A great day for media industry, says Fiji Times general manager


A great day for the Fiji media industry as years of enduring harsh media laws is finally over.

Fiji Times Pte Ltd general manager Christine Lyons summed up the mood at the company after the Media Industry Development Act (MIDA) was repealed by majority vote in Parliament Thursday.

“It is a great day for all media companies and journalists in Fiji as MIDA was hanging over the heads of journalists, editors and managers,” she said.

“We are delighted and thank the Coalition Government for living up to their word and protecting the rights and freedom of journalists and the media industry.”

Lyons also paid tribute to everyone in the industry for their endurance and resilience over the past 12 years, but stressed it was important to remain committed to upholding the values of good journalism.

“The repealing of this Act empowers the media to continue playing its role in society as the fourth estate.”

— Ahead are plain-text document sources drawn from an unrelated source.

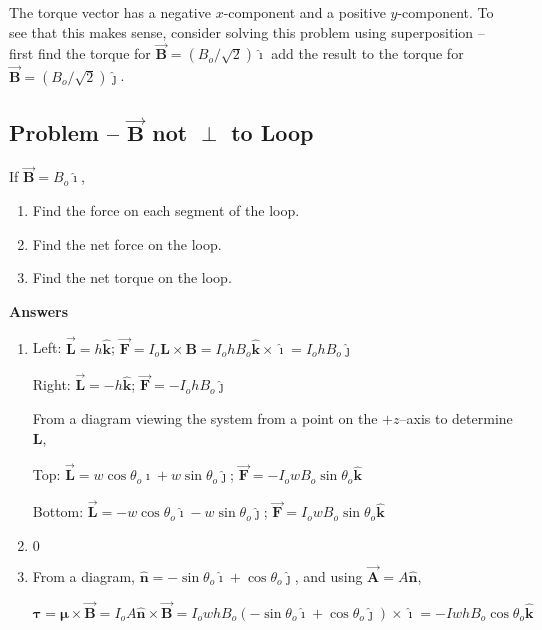 \documentclass{article}
\newcommand{\ihat}[0]{\hat{\boldsymbol{\imath}}}
\newcommand{\jhat}[0]{\hat{\boldsymbol{\jmath}}}
\newcommand{\khat}[0]{\hat{\boldsymbol{k}}}
\newcommand{\bfvec}[1]{\vec{\mathbf{#1}}}
\begin{document}
\begin{enumerate}
        The torque vector has a negative $x$-component and a positive $y$-component. To see that this makes sense, consider solving this problem using superposition -- first find the torque for $\bfvec{B}=(B_o/\sqrt{2})\ihat$ add the result to the torque for $\bfvec{B}=(B_o/\sqrt{2})\jhat$.
        \else
        \vskip 56.25pt
        \fi
        \ifsolutions\else
        \vskip 56.25pt
        \fi

\end{enumerate}

\subsection{Problem -- $\bfvec{B}$ not $\perp$ to Loop}



If $\bfvec{B}=B_o\ihat$,

\begin{enumerate}

  \item Find the force on each segment of the loop.

  \item Find the net force on the loop.

  \item Find the net torque on the loop.

\end{enumerate}

\ifsolutions
\textbf{Answers}

    \begin{enumerate}

      \item Left: $\bfvec{L} = h\khat$; $\bfvec{F}=I_o\mathbf{L}\times\mathbf{B}=I_ohB_o\khat\times\ihat=I_ohB_o\jhat$

            Right: $\bfvec{L} = -h\khat$; $\bfvec{F}=-I_ohB_o\jhat$

            From a diagram viewing the system from a point on the $+z$--axis to determine $\mathbf{L}$,

            Top: $\bfvec{L}=w\cos\theta_o\ihat + w\sin\theta_o\jhat$; $\bfvec{F}=-I_owB_o\sin\theta_o\khat$

            Bottom: $\bfvec{L}=-w\cos\theta_o\ihat - w\sin\theta_o\jhat$; $\bfvec{F}=I_owB_o\sin\theta_o\khat$

      \item $0$

      \item From a diagram, $\hat{\mathbf{n}}=-\sin\theta_o\ihat + \cos\theta_o\jhat$, and using $\bfvec{A}=A\hat{\mathbf{n}}$,

            $\boldsymbol{\tau}=\boldsymbol{\mu}\times\bfvec{B}=I_oA\hat{\mathbf{n}}\times\bfvec{B} = I_owhB_o(-\sin\theta_o\ihat + \cos\theta_o\jhat)\times\ihat=-IwhB_o\cos\theta_o\khat$

    \end{enumerate}
\else

\fi
\ifsolutions\else

\fi
\end{document}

The Fiji Times editor-in-chief Fred Wesley said he was relieved and emotional, considering the number of challenges the newspaper had gone through for 16 years.

“Today is a great day to be a journalist in Fiji,” he said.

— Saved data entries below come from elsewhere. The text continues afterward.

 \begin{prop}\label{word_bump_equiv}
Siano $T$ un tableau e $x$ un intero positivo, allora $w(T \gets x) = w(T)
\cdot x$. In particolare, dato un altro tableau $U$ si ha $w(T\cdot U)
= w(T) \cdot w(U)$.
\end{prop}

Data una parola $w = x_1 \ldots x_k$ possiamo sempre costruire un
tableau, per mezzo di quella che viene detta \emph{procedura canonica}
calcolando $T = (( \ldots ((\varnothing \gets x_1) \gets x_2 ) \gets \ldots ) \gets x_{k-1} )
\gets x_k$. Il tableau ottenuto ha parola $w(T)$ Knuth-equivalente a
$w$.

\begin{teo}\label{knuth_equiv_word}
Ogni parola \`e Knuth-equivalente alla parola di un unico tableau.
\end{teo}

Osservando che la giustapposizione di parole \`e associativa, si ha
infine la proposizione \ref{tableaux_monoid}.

“We have shrugged off the monkey on our back! A lot going through my mind, but very thankful.”

Wesley thanked all those who had stuck with the profession despite the huge challenges.

“Those in the newsrooms, our sources who were willing to test authority and stand up to it, our family members and loved ones who stood by our side, and all our readers and followers for their support.

“Many of them gave us the motivation and the courage to do our jobs. I reflect on the years gone by and look forward with great optimism.

“This is good for the media and is especially good for our nation.”

According to Wesley, as a pillar of democracy, the media also had an important role to play in not only disseminating information to the masses, but also holding those in power to account.

“For those who are probably not aware of the important turn of events, you could say it is about enforced suppression and selective dissemination of information against freedom of expression! “This is one for the ages!”

FijiFirst MPs maintained a strong resistance to the repeal of the Media Industry Development (Repeal) Act.

Former ministers Premila Kumar, Viliame Naupoto and Faiyaz Koya argued that MIDA was essential to protect the citizens of the country.

They said media freedom should not be absolute, and that countries such as New Zealand and Australia each had their own mechanisms in place to regulate the media.

In response, Deputy Prime Minister Professor Biman Prasad said members of Opposition were all benefactors of a dictatorship.

Prasad urged members of Opposition to stop insulting the media.

“I mean, these are people who are responsible citizens, they too have children, they too have daughters, they too have families,” Prof Prasad said.

According to Kumar, consultations to repeal the Act should’ve been carried out with the consumers, as they were the target audience.

To explain her point, she presented an analogy that the Government’s consultation with the media industry was akin to going to the supermarket owners and asking them “what should be done about price control?”

“Or like going to prison and asking the inmates if bars and gates should be removed? Obviously they will choose to remove anything that is regulating them,” she said.

“Absolute media freedom in any jurisdiction is rare and even impossible.”

Naupoto argued the media was not just any other business because the media had the ability to influence the public.

“Too much influence from the media is bad for democracy,” he said, adding that this damaged democracy.

Koya, also insisted they had no “sinister” motive in introducing MIDA and said the Act was really “just regulatory”.

He also claimed there was interference in the media today.

“We don’t get a single minute of air time, which is fine,” he said.

“We don’t but we’re not whingeing and complaining and crying, we get on with the job. I believe that is this merely to accommodate their 100-day promise.”

Government also assured those present in Parliament that laws were still in place to take up any grievances against media organisations.

Attorney-General Siromi Turaga said redress was available through the existing legislation such as the Defamation Act 1971, the Online Safety Act 2018 and the Crimes Act 2009.

“In fact, my predecessor (Aiyaz) Sayed-Khaiyum during his term as A-G instituted committal proceedings against Fiji Times Ltd regarding the publication of an article,” he said.
“The matter was appealed at the Supreme Court, however, it does not negate the fact that even with the Act in place, there are other avenues in which grievances against media organisations were addressed,” he said.